ネットサービスに大きな影響
またCDN(コンテンツデリバリーネットワーク)の障害でも、多数のサイト・サービスに影響が広がります。直近でもっとも大きいCDN障害は⑥、021年6月の「fastly」の障害です。時間は1時間と短かったものの、ほぼ全世界で障害が起きました。日本ではYahoo!、読売新聞、Abema、TVer、環境省などの大手事業者がストップ。さらにアマゾンやXも影響を受けています。
CDNは負荷分散や高速化が目的であるため、主に大手のネットサービスが利用しています。
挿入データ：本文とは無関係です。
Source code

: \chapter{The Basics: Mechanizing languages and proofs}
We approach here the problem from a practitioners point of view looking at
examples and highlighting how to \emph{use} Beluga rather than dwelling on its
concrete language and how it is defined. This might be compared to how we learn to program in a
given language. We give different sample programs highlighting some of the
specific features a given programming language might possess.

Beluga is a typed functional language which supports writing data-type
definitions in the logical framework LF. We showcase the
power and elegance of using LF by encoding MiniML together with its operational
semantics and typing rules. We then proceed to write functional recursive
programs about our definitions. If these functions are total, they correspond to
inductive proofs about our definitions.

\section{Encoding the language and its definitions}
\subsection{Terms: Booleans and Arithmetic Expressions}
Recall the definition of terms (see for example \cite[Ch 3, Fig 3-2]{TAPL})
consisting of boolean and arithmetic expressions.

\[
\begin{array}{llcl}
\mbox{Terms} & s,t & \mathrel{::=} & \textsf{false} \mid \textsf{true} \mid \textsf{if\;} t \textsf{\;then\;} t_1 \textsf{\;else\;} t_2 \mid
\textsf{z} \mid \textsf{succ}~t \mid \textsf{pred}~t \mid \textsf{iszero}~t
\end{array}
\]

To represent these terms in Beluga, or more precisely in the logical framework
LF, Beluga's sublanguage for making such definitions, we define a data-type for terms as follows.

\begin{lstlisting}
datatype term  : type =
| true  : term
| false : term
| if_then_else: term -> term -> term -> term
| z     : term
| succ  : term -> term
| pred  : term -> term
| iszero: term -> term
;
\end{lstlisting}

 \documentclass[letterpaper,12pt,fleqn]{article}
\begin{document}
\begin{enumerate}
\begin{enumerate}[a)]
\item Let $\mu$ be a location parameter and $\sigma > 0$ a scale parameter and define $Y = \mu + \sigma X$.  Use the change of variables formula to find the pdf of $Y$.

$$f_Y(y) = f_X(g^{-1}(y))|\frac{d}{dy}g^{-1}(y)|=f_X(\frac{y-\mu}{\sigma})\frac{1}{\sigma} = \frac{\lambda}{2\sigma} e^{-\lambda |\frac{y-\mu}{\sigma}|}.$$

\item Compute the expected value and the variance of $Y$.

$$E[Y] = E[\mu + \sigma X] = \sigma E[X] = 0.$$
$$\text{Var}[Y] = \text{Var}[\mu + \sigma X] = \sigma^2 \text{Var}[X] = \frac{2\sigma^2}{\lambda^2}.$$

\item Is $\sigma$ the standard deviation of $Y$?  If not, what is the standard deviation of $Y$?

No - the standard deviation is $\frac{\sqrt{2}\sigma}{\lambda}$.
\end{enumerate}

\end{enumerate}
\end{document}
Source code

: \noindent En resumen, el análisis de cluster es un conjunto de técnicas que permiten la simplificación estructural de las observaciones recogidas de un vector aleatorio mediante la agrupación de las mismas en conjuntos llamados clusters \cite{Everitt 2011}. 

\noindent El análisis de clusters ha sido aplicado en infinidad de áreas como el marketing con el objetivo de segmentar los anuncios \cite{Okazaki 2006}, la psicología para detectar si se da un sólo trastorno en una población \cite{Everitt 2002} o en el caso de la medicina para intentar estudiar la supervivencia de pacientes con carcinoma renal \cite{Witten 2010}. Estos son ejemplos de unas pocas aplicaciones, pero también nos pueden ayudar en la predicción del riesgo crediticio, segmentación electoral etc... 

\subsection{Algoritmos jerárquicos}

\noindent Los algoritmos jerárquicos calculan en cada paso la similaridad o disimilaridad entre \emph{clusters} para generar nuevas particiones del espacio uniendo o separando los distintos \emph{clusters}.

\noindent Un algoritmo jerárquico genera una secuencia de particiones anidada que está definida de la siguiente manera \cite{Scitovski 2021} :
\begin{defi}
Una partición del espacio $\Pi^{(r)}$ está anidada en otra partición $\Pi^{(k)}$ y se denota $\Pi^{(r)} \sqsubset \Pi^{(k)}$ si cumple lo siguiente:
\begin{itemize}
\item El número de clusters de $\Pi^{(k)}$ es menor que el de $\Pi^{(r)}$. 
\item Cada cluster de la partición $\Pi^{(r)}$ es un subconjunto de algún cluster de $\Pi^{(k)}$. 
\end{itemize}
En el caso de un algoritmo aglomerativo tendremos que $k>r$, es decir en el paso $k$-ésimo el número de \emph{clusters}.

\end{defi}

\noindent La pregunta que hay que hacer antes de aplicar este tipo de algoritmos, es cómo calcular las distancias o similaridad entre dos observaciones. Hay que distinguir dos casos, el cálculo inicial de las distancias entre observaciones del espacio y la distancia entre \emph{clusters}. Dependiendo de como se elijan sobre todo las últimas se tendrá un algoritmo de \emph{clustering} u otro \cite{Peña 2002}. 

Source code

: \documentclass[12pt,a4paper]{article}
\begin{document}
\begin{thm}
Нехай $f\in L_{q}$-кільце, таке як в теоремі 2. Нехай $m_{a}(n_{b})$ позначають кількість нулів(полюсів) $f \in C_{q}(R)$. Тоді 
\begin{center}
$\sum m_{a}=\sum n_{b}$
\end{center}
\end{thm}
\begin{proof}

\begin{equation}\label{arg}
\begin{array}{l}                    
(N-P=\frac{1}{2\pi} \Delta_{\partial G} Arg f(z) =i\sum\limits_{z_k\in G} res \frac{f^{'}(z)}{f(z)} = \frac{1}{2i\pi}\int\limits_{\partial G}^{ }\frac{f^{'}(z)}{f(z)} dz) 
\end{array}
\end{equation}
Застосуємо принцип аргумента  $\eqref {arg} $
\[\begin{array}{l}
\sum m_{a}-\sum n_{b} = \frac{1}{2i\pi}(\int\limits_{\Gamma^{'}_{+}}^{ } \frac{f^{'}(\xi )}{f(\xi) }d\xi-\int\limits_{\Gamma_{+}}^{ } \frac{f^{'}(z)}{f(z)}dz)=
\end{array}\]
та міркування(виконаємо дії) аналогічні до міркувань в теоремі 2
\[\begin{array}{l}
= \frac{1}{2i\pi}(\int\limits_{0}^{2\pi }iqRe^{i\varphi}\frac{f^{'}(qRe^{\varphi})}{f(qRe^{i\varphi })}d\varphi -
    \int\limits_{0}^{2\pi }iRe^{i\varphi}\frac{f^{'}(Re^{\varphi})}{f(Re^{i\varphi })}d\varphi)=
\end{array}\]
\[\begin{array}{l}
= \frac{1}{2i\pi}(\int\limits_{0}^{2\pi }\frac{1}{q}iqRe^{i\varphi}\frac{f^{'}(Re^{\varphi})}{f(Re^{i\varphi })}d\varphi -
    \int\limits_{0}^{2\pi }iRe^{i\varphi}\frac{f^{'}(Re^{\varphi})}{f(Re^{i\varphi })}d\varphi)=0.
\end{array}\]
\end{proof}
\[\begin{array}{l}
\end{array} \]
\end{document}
そのため、CDNが止まってしまうとSNSやECの大手サービスも止まります。
私たちの仕事に影響が出ることもあります。例えば②のOffice365障害(2019年11月)では、ワードやエクセル、SkypeやTeamsがストップして業務ができない状態となりました。
クラウド系の障害の中で、もっとも大きな問題に発展したのは、③の自治体向けクラウド「Jip-Base」での障害です。自治体が使う共同利用型IT基盤での障害で、ストレージに異常が発生して全国53の自治体・団体に影響が出ました。サービスが止まるだけでなくデータが飛んでしまうという深刻なトラブルとなりました。
その後の復旧作業でデータはバックアップなどから戻したものの、1ヵ月後の発表でも「バックアップデータが特定できないためIaaSサービスとして自社のみでの復旧が困難なもの」が0.5%残ると発表されています。自治体のデータが復旧できないとしたら私たちの暮らしに直結する深刻な事態です。